1912年5月,在袁世凯支持下,姚锡光等发起“五族国民合进会”,其《会启》称,“夫我国民原同宗共祖之人,同一血统,所谓父子兄弟之称也”。
1927年,国民政府定都南京,随即以官方名义编撰《绥蒙辑要》,在题为“中华民族”的开篇说明中,明确表达出国民政府对于“中华民族”源头问题的新版主张:
中华民族,都是黄帝子孙。因为受封的地点不同,分散各地,年代悠久,又为气候悬殊,交通阻隔,而有风俗习惯之不同,语言口音之歧异,虽有汉、满、蒙、回、藏等之名称,如同张、王、李、赵之区别,其实中华民族是整个的,大家好像一家人一样。因为我们中华,原来是一个民族造成的国家。

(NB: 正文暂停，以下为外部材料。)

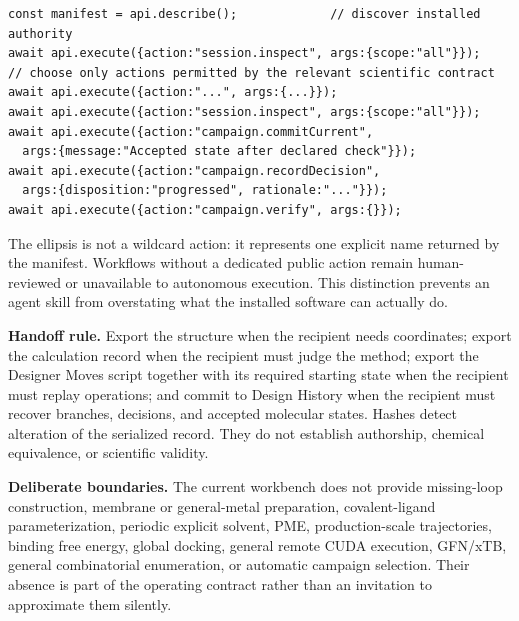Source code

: \begin{small}
\begin{lstlisting}
const manifest = api.describe();             // discover installed authority
await api.execute({action:"session.inspect", args:{scope:"all"}});
// choose only actions permitted by the relevant scientific contract
await api.execute({action:"...", args:{...}});
await api.execute({action:"session.inspect", args:{scope:"all"}});
await api.execute({action:"campaign.commitCurrent",
  args:{message:"Accepted state after declared check"}});
await api.execute({action:"campaign.recordDecision",
  args:{disposition:"progressed", rationale:"..."}});
await api.execute({action:"campaign.verify", args:{}});
\end{lstlisting}

The ellipsis is not a wildcard action: it represents one explicit name returned by the manifest. Workflows without a dedicated public action remain human-reviewed or unavailable to autonomous execution. This distinction prevents an agent skill from overstating what the installed software can actually do.

\textbf{Handoff rule.} Export the structure when the recipient needs coordinates; export the calculation record when the recipient must judge the method; export the Designer Moves script together with its required starting state when the recipient must replay operations; and commit to Design History when the recipient must recover branches, decisions, and accepted molecular states. Hashes detect alteration of the serialized record. They do not establish authorship, chemical equivalence, or scientific validity.

\textbf{Deliberate boundaries.} The current workbench does not provide missing-loop construction, membrane or general-metal preparation, covalent-ligand parameterization, periodic explicit solvent, PME, production-scale trajectories, binding free energy, global docking, general remote CUDA execution, GFN/xTB, general combinatorial enumeration, or automatic campaign selection. Their absence is part of the operating contract rather than an invitation to approximate them silently.

\end{small}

抗战前后,面对国族危机,政界、学界和一部分非汉人士将加强国族凝聚力视为最优先要务。蒋介石领导的国民政府,更基于政治的需要,以国家名义公开否认组成中华民族的各族群自身的“民族”身份,致力倡导“中华民族”是单一民族的主张。
1937年1月,顾颉刚在《申报》“星期论坛”上发表《中华民族的团结》一文,公开宣称,“虽然中国境内存在许多种族,但我们确实认定,在中国的版图里只有一个中华民族”。此后,顾氏又多次阐述这一观点。1939年2月,顾颉刚又发表《中华民族是一个》一文,进一步阐发他的主张。顾认定,所谓汉、满、蒙、回、藏“五大民族”之说,是“中国人自己作茧自缚”,徒然给敌对势力造成可乘之机。

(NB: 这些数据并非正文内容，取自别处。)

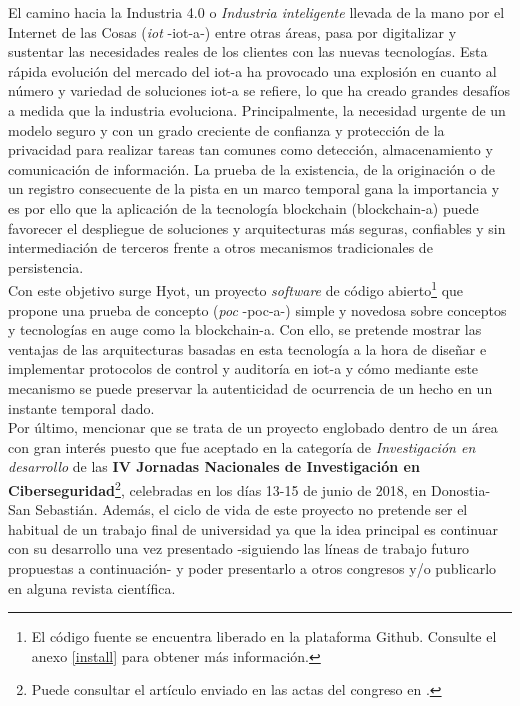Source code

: \documentclass[12pt,a4paper, twoside]{report}
\begin{document}
	El camino hacia la Industria 4.0 o \textit{Industria inteligente} llevada de la mano por el Internet de las Cosas (\textit{\gls{iot}} -\gls{iot-a}-) entre otras áreas, pasa por digitalizar y sustentar las necesidades reales de los clientes con las nuevas tecnologías. Esta rápida evolución del mercado del \gls{iot-a} ha provocado una explosión en cuanto al número y variedad de soluciones \gls{iot-a} se refiere, lo que ha creado grandes desafíos a medida que la industria evoluciona. Principalmente, la necesidad urgente de un modelo seguro y con un grado creciente de confianza y protección de la privacidad para realizar tareas tan comunes como detección, almacenamiento y comunicación de información. La prueba de la existencia, de la originación o de un registro consecuente de la pista en un marco temporal gana la importancia y es por ello que la aplicación de la tecnología \Gls{blockchain} (\gls{blockchain-a}) puede favorecer el despliegue de soluciones y arquitecturas más seguras, confiables y sin intermediación de terceros frente a otros mecanismos tradicionales de persistencia. \\
	
	Con este objetivo surge Hyot, un proyecto \textit{software} de código abierto\footnote{El código fuente se encuentra liberado en la plataforma Github. Consulte el anexo \ref{install} para obtener más información.} que propone una prueba de concepto (\textit{\gls{poc}} -\gls{poc-a}-) simple y novedosa sobre conceptos y tecnologías en auge como la \gls{blockchain-a}. Con ello, se pretende mostrar las ventajas de las arquitecturas basadas en esta tecnología a la hora de diseñar e implementar protocolos de control y auditoría en \gls{iot-a} y cómo mediante este mecanismo se puede preservar la autenticidad de ocurrencia de un hecho en un instante temporal dado. \\
	
	Por último, mencionar que se trata de un proyecto englobado dentro de un área con gran interés puesto que fue aceptado en la categoría de \textit{Investigación en desarrollo} de las \textbf{IV Jornadas Nacionales de Investigación en Ciberseguridad}\footnote{Puede consultar el artículo enviado en las actas del congreso en \cite{jnic2018}.}, celebradas en los días 13-15 de junio de 2018, en Donostia-San Sebastián. Además, el ciclo de vida de este proyecto no pretende ser el habitual de un trabajo final de universidad ya que la idea principal es continuar con su desarrollo una vez presentado -siguiendo las líneas de trabajo futuro propuestas a continuación- y poder presentarlo a otros congresos y/o publicarlo en alguna revista científica. \\
				
\end{document}
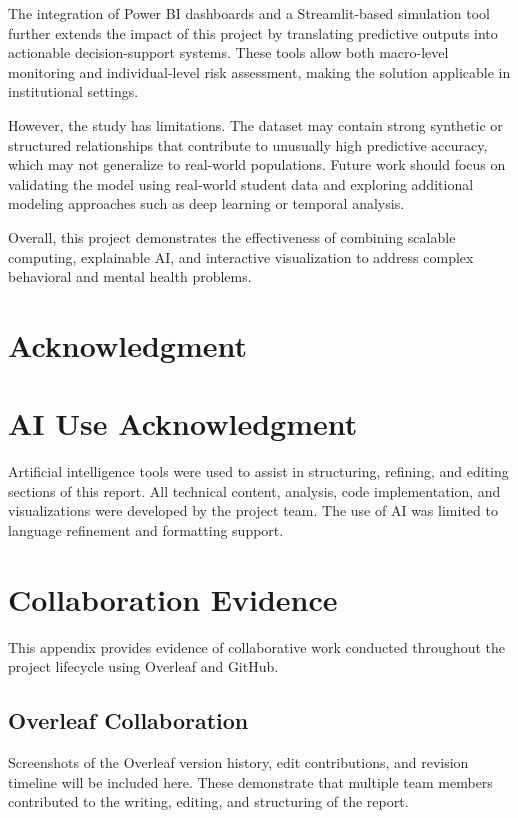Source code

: \documentclass[conference]{IEEEtran}
\begin{document}
The integration of Power BI dashboards and a Streamlit-based simulation tool further extends the impact of this project by translating predictive outputs into actionable decision-support systems. These tools allow both macro-level monitoring and individual-level risk assessment, making the solution applicable in institutional settings.

However, the study has limitations. The dataset may contain strong synthetic or structured relationships that contribute to unusually high predictive accuracy, which may not generalize to real-world populations. Future work should focus on validating the model using real-world student data and exploring additional modeling approaches such as deep learning or temporal analysis.

Overall, this project demonstrates the effectiveness of combining scalable computing, explainable AI, and interactive visualization to address complex behavioral and mental health problems.

\section*{Acknowledgment}

\section*{AI Use Acknowledgment}

Artificial intelligence tools were used to assist in structuring, refining, and editing sections of this report. All technical content, analysis, code implementation, and visualizations were developed by the project team. The use of AI was limited to language refinement and formatting support.

\appendices
\section{Collaboration Evidence}

This appendix provides evidence of collaborative work conducted throughout the project lifecycle using Overleaf and GitHub.

\subsection{Overleaf Collaboration}

Screenshots of the Overleaf version history, edit contributions, and revision timeline will be included here. These demonstrate that multiple team members contributed to the writing, editing, and structuring of the report.
\end{document}
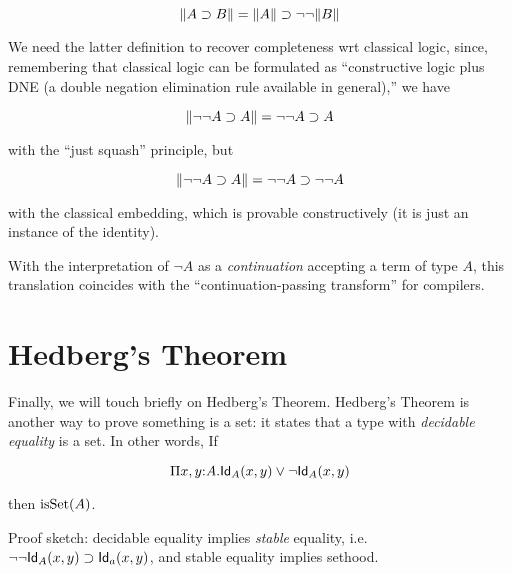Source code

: \documentclass[11pt]{article}
\begin{document}
\[
{\parallel}{A\supset B}{\parallel} = {\parallel}{A}{\parallel} \supset \lnot\lnot{\parallel}{B}{\parallel}
\]

We need the latter definition to recover completeness wrt classical logic,
since, remembering that classical logic can be formulated as ``constructive
logic plus DNE (a double negation elimination rule available in general),''
we have

\[
{\parallel}{\lnot\lnot A\supset A}{\parallel} = \lnot\lnot A\supset A
\]

with the ``just squash'' principle, but

\[
{\parallel}{\lnot\lnot A\supset A}{\parallel} = \lnot\lnot A\supset \lnot\lnot A
\]

with the classical embedding, which is provable constructively (it is just
an instance of the identity).

With the interpretation of $\lnot A$ as a {\em continuation} accepting a
term of type $A$, this translation coincides with the
``continuation-passing transform'' for compilers.


\section{Hedberg's Theorem}

Finally, we will touch briefly on Hedberg's Theorem.
Hedberg's Theorem is another way to prove something is a set: it states
that a type with {\em decidable equality} is a set. In other words, If

\[
\Pi{x,y}{:}A.\mathsf{Id}_{A}(x,y) \lor \lnot\mathsf{Id}_{A}(x,y)
\]

then $\operatorname{isSet}(A)$.

Proof sketch: decidable equality implies {\em stable} equality, i.e.
$\lnot\lnot\mathsf{Id}_{A}(x,y) \supset \mathsf{Id}_{a}(x,y)$, and stable equality implies
sethood.
\end{document}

《中华民族是一个》一文影响甚巨,但也引发争论。社会学家费孝通质疑,中华民族固然应团结一体进行抗战,但中国是一个多民族的国家,从民族研究学理的角度来看,多民族、少数民族客观存在的事实应该得到尊重。苗人鲁格夫尔则担忧此论隐藏“变相的大汉族主义”。值得注意的是,汉语穆斯林史学家白寿彝公开支持顾颉刚的主张,他称赞顾颉刚此文是以事实证明“中华民族是一个”的开篇之作,并表示,中国史学家应该用真实的材料去写就一部新的本国史,以进一步“来证实这个观念”。另一位汉语穆斯林文化界名人孙绳武也于1939年4月至6月间陆续发表《中华民族与回教》和《再论中华民族与回教》等文,认为在中华民族之下,只有信仰习俗的差异,没有民族之分,“回族”已成为“历史名词”,应被“回教”一词所取代。

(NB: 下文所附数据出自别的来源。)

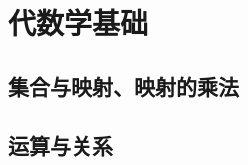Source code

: 
\section{代数学基础}
\label{sec:algebra-base}

\subsection{集合与映射、映射的乘法}
\label{sec:set-and-map}

\subsection{运算与关系}
\label{sec:relation}




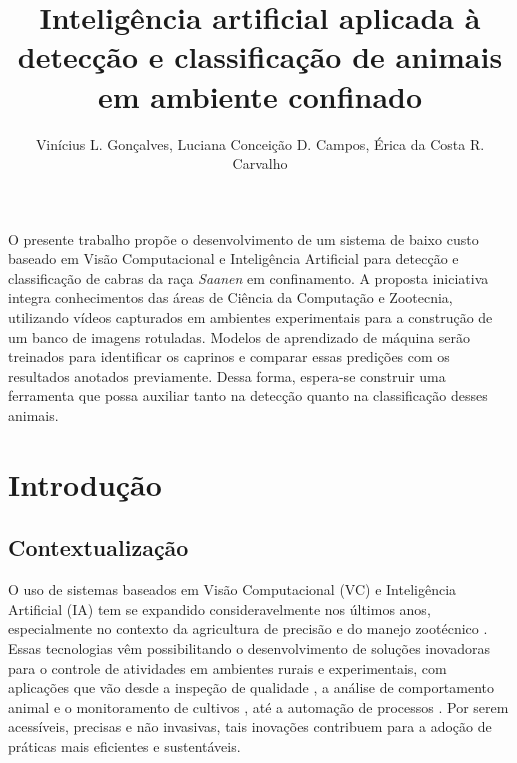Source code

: \documentclass[12pt]{article}
\title{Inteligência artificial aplicada à detecção e classificação de animais em ambiente confinado}
\author{Vinícius L. Gonçalves\inst{1}, Luciana Conceição D. Campos\inst{1}, Érica da Costa R. Carvalho\inst{2} }
\begin{document}
 

\maketitle

     
\begin{resumo} 
  O presente trabalho propõe o desenvolvimento de um sistema de baixo custo baseado em Visão Computacional e Inteligência Artificial para detecção e classificação de cabras da raça \textit{Saanen} em confinamento. A proposta iniciativa integra conhecimentos das áreas de Ciência da Computação e Zootecnia, utilizando vídeos capturados em ambientes experimentais para a construção de um banco de imagens rotuladas. Modelos de aprendizado de máquina serão treinados para identificar os caprinos e comparar essas predições com os resultados anotados previamente. Dessa forma, espera-se construir uma ferramenta que possa auxiliar tanto na detecção quanto na classificação desses animais.
\end{resumo}


\section{Introdução}
\label{sec:introducao}

\subsection{Contextualização}
\label{subsec:contextualizacao}

O uso de sistemas baseados em Visão Computacional (VC) e Inteligência Artificial (IA) tem se expandido consideravelmente nos últimos anos, especialmente no contexto da agricultura de precisão e do manejo zootécnico \cite{kamilaris2018deep}. Essas tecnologias vêm possibilitando o desenvolvimento de soluções inovadoras para o controle de atividades em ambientes rurais e experimentais, com aplicações que vão desde a inspeção de qualidade \cite{industrial_quality_cv_2024}, a análise de comportamento animal \cite{animalformer_2024} e o monitoramento de cultivos \cite{vit_precision_agriculture_2025}, até a automação de processos \cite{kang2025bokchoy_cv_iot}. Por serem acessíveis, precisas e não invasivas, tais inovações contribuem para a adoção de práticas mais eficientes e sustentáveis.
\end{document}

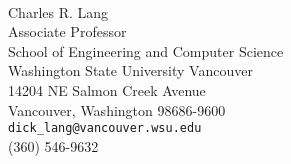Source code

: \documentclass[10pt]{article}
\begin{document}





%


\vspace{0.25cm}

\\

Charles R. Lang\\ 
Associate Professor \\
School of Engineering and Computer Science \\
Washington State University Vancouver \\
14204 NE Salmon Creek Avenue \\
Vancouver, Washington 98686-9600 \\
\verb$dick_lang@vancouver.wsu.edu$ \\
(360) 546-9632\\
\end{document}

顾颉刚、白寿彝、孙绳武等人的观点大致接近国民政府时下的政治目标,但蒋介石似乎并不满意顾颉刚区分“种族”与“民族”的方法,因为顾所谓的“民族”和“种族”虽有差别,但概念上仍有所重合。《中华民族是一个》、《中华民族与回教》等文发表后的同年7月,蒋介石即在演讲中否认汉语穆斯林为“回族”、“回回民族”或“回教民族”,而从1940年代初开始,蒋介石不再称汉、满、蒙、回、藏各族为“民族”,也不称之为“种族”,而是启用了“宗族”的概念。
蒋介石的中华民族宗族论
1923年秋季,蒋介石在其访苏之旅中强烈感受到苏联对中国边疆地区的野心。对苏联的戒心,使蒋对苏联式的民族分类化政策产生本能的排拒。
抗战最艰困时段,1942年8月中旬到9月初,蒋先后视察甘、青、宁、陕四省,并由宋美龄代表他前往新疆,处理盛世才透露归顺意向后,涉及抗战战略大局的西北政治问题以及与这一议题密切相关的民族事务。8月27日,蒋在西宁接见汉、满、蒙、回(汉语穆斯林)、藏等五个群体的士绅、活佛、阿訇、王公、千户、百户等千余人,以《中华民族整个共同的责任》为题致词,开宗明义,宣示:
中华民族乃是联合我们汉、满、蒙、回、藏五个宗族组成的一个整体的总名词。我们说我们是五个宗族而不说五个民族,就是说我们都是构成中华民族的分子,像兄弟合成家族一样。《诗经》上说,“本支百世”,又说“岂伊异人,昆弟甥舅”,最足以说明我们中华民族各单位融合一体的性质和关系。我们集许多家族而成宗族,更由宗族合成为整个中华民族。国父孙先生说:“结合四万万人为一个坚固的民族”。所以我们只有一个中华民族,而其中单位最切当的名称,实在应称为宗族。